According to a tradition preserved in the Babylonian Talmud (Berakhot 7a), Moses requested of God that He explain His ways. “Why is there a righteous person who has it bad, and there is a wicked person who has it good?” Opinions differ whether Moses’ request was granted or not.

And then there is the Book of Job, an entire work devoted to the problem of the righteous suffering. Job, a just man, is stripped of all his most precious possessions, including his dearly beloved family. Job’s companions offer various explanations why God has visited these hardships upon him. In the final analysis, the catastrophes of the Creator remain a mystery beyond mortal man’s comprehension. And while at book’s end, the protagonist, Job, winds up with twice as many livestock as he started with, and produces a new family to replace the old, the reader may very well remain unconvinced (as did many Holocaust survivors) that there truly is no compensation for the horrors endured.

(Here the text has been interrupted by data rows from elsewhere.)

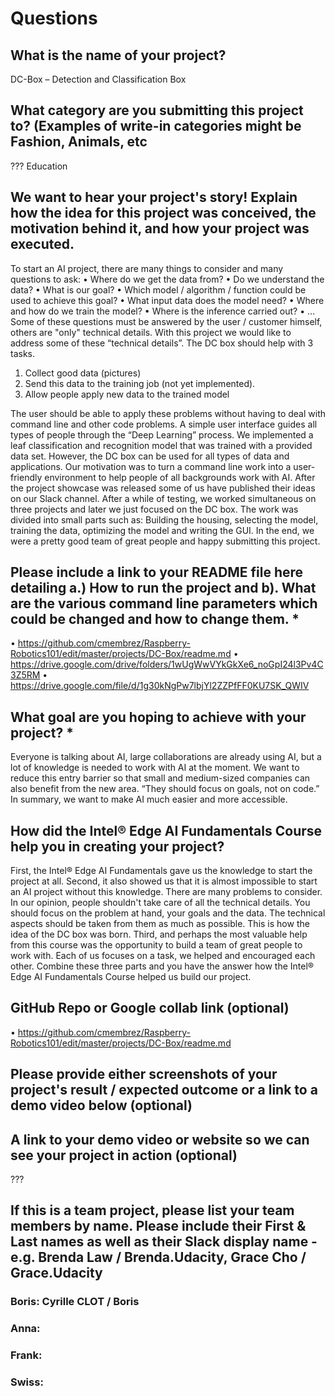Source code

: # Questions
## What is the name of your project?
DC-Box – Detection and Classification Box

## What category are you submitting this project to? (Examples of write-in categories might be Fashion, Animals, etc

??? Education

## We want to hear your project's story! Explain how the idea for this project was conceived, the motivation behind it, and how your project was executed.
To start an AI project, there are many things to consider and many questions to ask:
•	Where do we get the data from?
•	Do we understand the data?
•	What is our goal?
•	Which model / algorithm / function could be used to achieve this goal?
•	What input data does the model need?
•	Where and how do we train the model?
•	Where is the inference carried out?
•	…
Some of these questions must be answered by the user / customer himself, others are "only" technical details. With this project we would like to address some of these “technical details”.
The DC box should help with 3 tasks.
1. Collect good data (pictures)
2. Send this data to the training job (not yet implemented).
3. Allow people apply new data to the trained model

The user should be able to apply these problems without having to deal with command line and other code problems. A simple user interface guides all types of people through the “Deep Learning” process. We implemented a leaf classification and recognition model that was trained with a provided data set. However, the DC box can be used for all types of data and applications. Our motivation was to turn a command line work into a user-friendly environment to help people of all backgrounds work with AI.
After the project showcase was released some of us have published their ideas on our Slack channel. After a while of testing, we worked simultaneous on three projects and later we just focused on the DC box. The work was divided into small parts such as: Building the housing, selecting the model, training the data, optimizing the model and writing the GUI. In the end, we were a pretty good team of great people and happy submitting this project.


## Please include a link to your README file here detailing a.) How to run the project and b). What are the various command line parameters which could be changed and how to change them. *
•	https://github.com/cmembrez/Raspberry-Robotics101/edit/master/projects/DC-Box/readme.md
•	https://drive.google.com/drive/folders/1wUgWwVYkGkXe6_noGpI24l3Pv4C3Z5RM
•	https://drive.google.com/file/d/1g30kNgPw7lbjYl2ZZPfFF0KU7SK_QWIV

## What goal are you hoping to achieve with your project? *

Everyone is talking about AI, large collaborations are already using AI, but a lot of knowledge is needed to work with AI at the moment. We want to reduce this entry barrier so that small and medium-sized companies can also benefit from the new area. “They should focus on goals, not on code.” In summary, we want to make AI much easier and more accessible.

## How did the Intel® Edge AI Fundamentals Course help you in creating your project?

First, the Intel® Edge AI Fundamentals gave us the knowledge to start the project at all. Second, it also showed us that it is almost impossible to start an AI project without this knowledge. There are many problems to consider. In our opinion, people shouldn't take care of all the technical details. You should focus on the problem at hand, your goals and the data. The technical aspects should be taken from them as much as possible. This is how the idea of the DC box was born. Third, and perhaps the most valuable help from this course was the opportunity to build a team of great people to work with. Each of us focuses on a task, we helped and encouraged each other. Combine these three parts and you have the answer how the Intel® Edge AI Fundamentals Course helped us build our project.
## GitHub Repo or Google collab link (optional)

•	https://github.com/cmembrez/Raspberry-Robotics101/edit/master/projects/DC-Box/readme.md

## Please provide either screenshots of your project's result / expected outcome or a link to a demo video below (optional)

## A link to your demo video or website so we can see your project in action (optional)

???

## If this is a team project, please list your team members by name. Please include their First & Last names as well as their Slack display name - e.g. Brenda Law / Brenda.Udacity, Grace Cho / Grace.Udacity

### Boris: Cyrille CLOT / Boris
### Anna:
### Frank:
### Swiss:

I have no answers to this perennial problem. I can only offer that there are moments in our history, collective and individual, which I would call “Job moments.” Shemini ‘Atseret/Simhat Torah 5784, or, in the non-Jewish reckoning, October 7, 2023 is such a “Job moment.”

Let me share with you a chain of events concatenated by Job moments.

* * *

Flashback to my birthplace, Bangor, Maine. It is the 1950s, a few days prior to Passover. I accompany my mother to do her Pesah shopping. We enter a tiny barebones grocery store that I never stepped foot in before. I remember asking my mother why we have come here when we can shop at the modern brightly-lit supermarket. I don’t recall her response.

Standing in the middle of this outpost is a short frail man wearing a casquette on his head. His cheeks are gaunt, his eyes ashen. Though yet a child, I sensed that this man was from another universe altogether.

This was my first encounter with Hershel Gedal (shortened from Gedalowitz), a native of Sighet (made famous by Elie Wiesel’s novels) who had survived (if one may use that word) Hitler’s inferno.

From the proprietor of the Passover store, Hershel graduated to being the sexton of a synagogue. A source of income was the sale of lulavim and etrogim before the Sukkot festival.

Over the years, I got a glimpse of Hershel’s life in Sighet before the War. When I would come home from yeshivah, we would strike up conversations as we sat next to one another on a synagogue bench.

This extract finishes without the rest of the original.